DevOps has become a “thing” that become a bit of a buzzword, but some of us have been doing development/operations (sys.admin and DBA) combined activities for years and years. All that has really changed is that there is now a name for what people like us do, whereas previously we’d get labelled in nondescript terms like, “tech guru”. I prefer the very old non-corporate nomenclature of “hacker”. A hacker doesn’t make distinctions about being a hardware or software guy (or gal) but it simply interested in how things work, to the point where we will pull stuff apart, just to see what is inside and rebuild it all again in some new and improved configuration.

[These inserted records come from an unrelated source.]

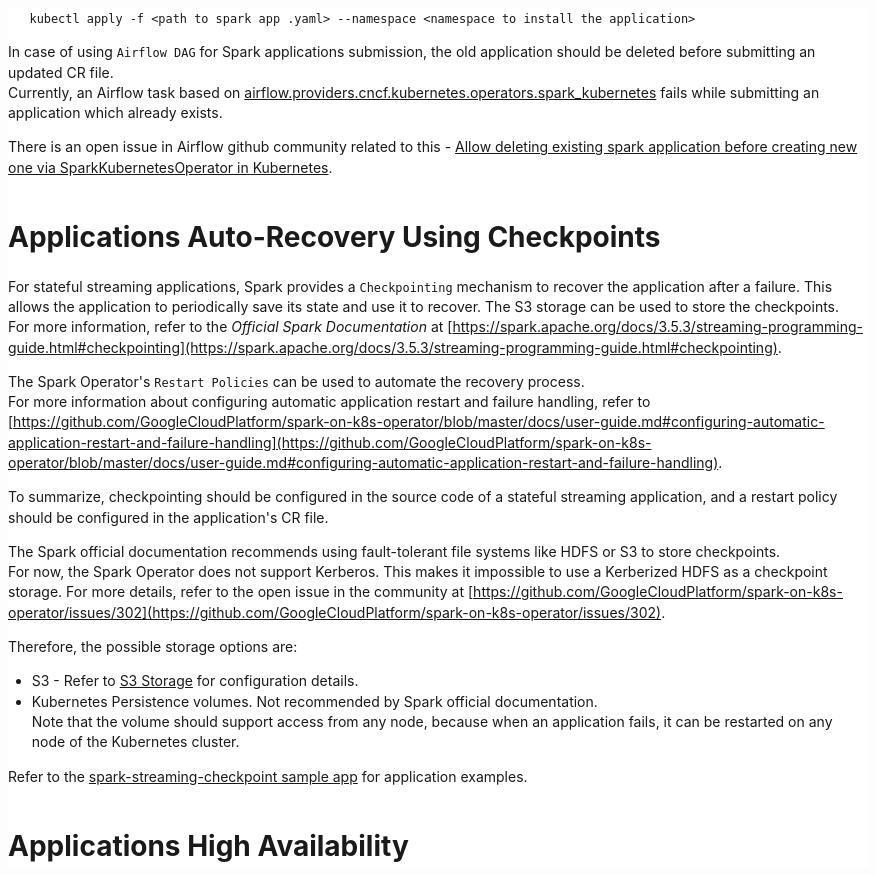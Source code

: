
 ```
   kubectl apply -f <path to spark app .yaml> --namespace <namespace to install the application>
```

In case of using `Airflow DAG` for Spark applications submission, the old application should be deleted before submitting an updated CR file.  
Currently, an Airflow task based on [airflow.providers.cncf.kubernetes.operators.spark_kubernetes](https://airflow.apache.org/docs/apache-airflow-providers-cncf-kubernetes/stable/_api/airflow/providers/cncf/kubernetes/operators/spark_kubernetes/index.html) fails while submitting an application which already exists.  


There is an open issue in Airflow github community related to this - [Allow deleting existing spark application before creating new one via SparkKubernetesOperator in Kubernetes](https://github.com/apache/airflow/issues/16290).


# Applications Auto-Recovery Using Checkpoints

For stateful streaming applications, Spark provides a `Checkpointing` mechanism to recover the application after a failure. This allows the application to periodically save its state and use it to recover. The S3 storage can be used to store the checkpoints.    
For more information, refer to the _Official Spark Documentation_ at [https://spark.apache.org/docs/3.5.3/streaming-programming-guide.html#checkpointing](https://spark.apache.org/docs/3.5.3/streaming-programming-guide.html#checkpointing).

The Spark Operator's `Restart Policies` can be used to automate the recovery process.  
For more information about configuring automatic application restart and failure handling, refer to [https://github.com/GoogleCloudPlatform/spark-on-k8s-operator/blob/master/docs/user-guide.md#configuring-automatic-application-restart-and-failure-handling](https://github.com/GoogleCloudPlatform/spark-on-k8s-operator/blob/master/docs/user-guide.md#configuring-automatic-application-restart-and-failure-handling).

To summarize, checkpointing should be configured in the source code of a stateful streaming application, and a restart policy should be configured in the application's CR file.

The Spark official documentation recommends using fault-tolerant file systems like HDFS or S3 to store checkpoints.  
For now, the Spark Operator does not support Kerberos. This makes it impossible to use a Kerberized HDFS as a checkpoint storage. For more details, refer to the open issue in the community at [https://github.com/GoogleCloudPlatform/spark-on-k8s-operator/issues/302](https://github.com/GoogleCloudPlatform/spark-on-k8s-operator/issues/302).

Therefore, the possible storage options are:

* S3 - Refer to [S3 Storage](#s3-storage) for configuration details.
* Kubernetes Persistence volumes. Not recommended by Spark official documentation.   
  Note that the volume should support access from any node, because when an application fails, it can be restarted on any node of the Kubernetes cluster.

Refer to the [spark-streaming-checkpoint sample app](../../spark-sample-apps/spark-streaming-checkpoint) for application examples.

# Applications High Availability 
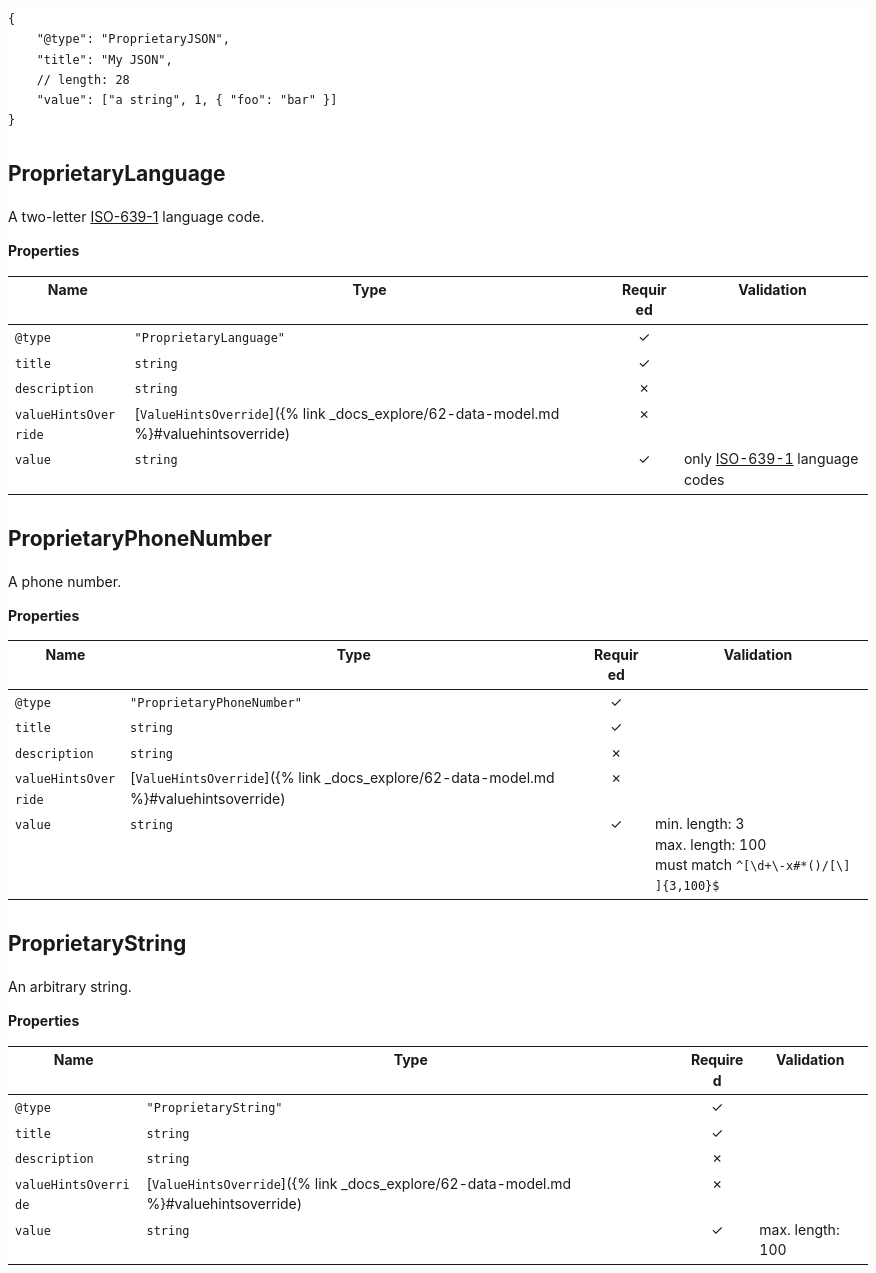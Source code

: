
 ```jsonc
{
    "@type": "ProprietaryJSON",
    "title": "My JSON",
    // length: 28
    "value": ["a string", 1, { "foo": "bar" }]
}
```

## ProprietaryLanguage

A two-letter [ISO-639-1](https://en.wikipedia.org/wiki/List_of_ISO_639-1_codes) language code.

**Properties**

| Name                 | Type                                                                                 | Required | Validation                                                                             |
| -------------------- | ------------------------------------------------------------------------------------ | :------: | -------------------------------------------------------------------------------------- |
| `@type`              | `"ProprietaryLanguage"`                                                              |    ✓     |                                                                                        |
| `title`              | `string`                                                                             |    ✓     |                                                                                        |
| `description`        | `string`                                                                             |    ✗     |                                                                                        |
| `valueHintsOverride` | [`ValueHintsOverride`]({% link _docs_explore/62-data-model.md %}#valuehintsoverride) |    ✗     |                                                                                        |
| `value`              | `string`                                                                             |    ✓     | only [ISO-639-1](https://en.wikipedia.org/wiki/List_of_ISO_639-1_codes) language codes |

## ProprietaryPhoneNumber

A phone number.

**Properties**

| Name                 | Type                                                                                 | Required | Validation                                                                    |
| -------------------- | ------------------------------------------------------------------------------------ | :------: | ----------------------------------------------------------------------------- |
| `@type`              | `"ProprietaryPhoneNumber"`                                                           |    ✓     |                                                                               |
| `title`              | `string`                                                                             |    ✓     |                                                                               |
| `description`        | `string`                                                                             |    ✗     |                                                                               |
| `valueHintsOverride` | [`ValueHintsOverride`]({% link _docs_explore/62-data-model.md %}#valuehintsoverride) |    ✗     |                                                                               |
| `value`              | `string`                                                                             |    ✓     | min. length: 3<br>max. length: 100<br>must match `^[\d+\-x#*()/[\] ]{3,100}$` |

## ProprietaryString

An arbitrary string.

**Properties**

| Name                 | Type                                                                                 | Required | Validation       |
| -------------------- | ------------------------------------------------------------------------------------ | :------: | ---------------- |
| `@type`              | `"ProprietaryString"`                                                                |    ✓     |                  |
| `title`              | `string`                                                                             |    ✓     |                  |
| `description`        | `string`                                                                             |    ✗     |                  |
| `valueHintsOverride` | [`ValueHintsOverride`]({% link _docs_explore/62-data-model.md %}#valuehintsoverride) |    ✗     |                  |
| `value`              | `string`                                                                             |    ✓     | max. length: 100 |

This web journal is dedicated to fellow hackers and apprentice hackers who are on a deadline and might benefit from a few pointers, recipes or summaries of what is actually going on under the hood of DevOps. It is almost entirely Linux centric, though many things are generic Unix and so FreeBSD and Mac OSX (Darwin) users may find that a lot of things written about here also apply in those environments. I don’t even bother taking about Windows, because I have only ever used Microsoft technologies reluctantly and they have generally never provided the satisfaction of the Unix style of devop environment.

About Nyk Cowham

I started my technology career learning COBOL for mainframe programming and a truly hideous language popular with personal computers called BASIC and database programming using Ashton-Tate’s dBASE III Plus back in 1985. My first operating system was CP/M 2.2 on the Osborne 1, though I had played around some with the Commodore PET in math club at high school. My first home computer that I actually owned was the ill-fated Dragon 32, though I also played around with Commodore 32 and 64, as well with Sinclair ZX80 and ZX81. My finest computer ownership was when I owned a Penguin Computing 1U rack mount server and a legacy PDP-11.

My first professional gig was working for a small sign manufacturing company, running their dedicated sign template cutting computer (and fixing their typesetter machines in my spare time). Rural England in the late 1980s was not good place to work in technology and it was not until I relocated to the United States in West Virginia in the mid 90’s that I returned to technology and discovered the joys of Linux. My first Linux installation was Red Hat 5.1 (Manhattan) in 1998 and I built an apache webserver on it.

In 1998 I started working for the Defense Systems Management College at Fort Belvoir, Virginia and began advocating Linux as a replacement for their Sun SPARC servers running Solaris with commodity hardware. I reinstalled most of their Sun servers and documented and scripted the deployments. In 1999 I joined a plucky little startup consultancy as a systems engineer (basically devops) where we were running FreeBSD with Perl, Apache, MySQL, etc. It was at Forum One Communications where I helped introduce PHP development to the company (PHP3) and built a LOT of software there over 10 years.

I moved to Thailand in 2009 and have worked as a private consultant and freelance developer. I currently work for Demotix, an award winning media company that is now owned by Corbis.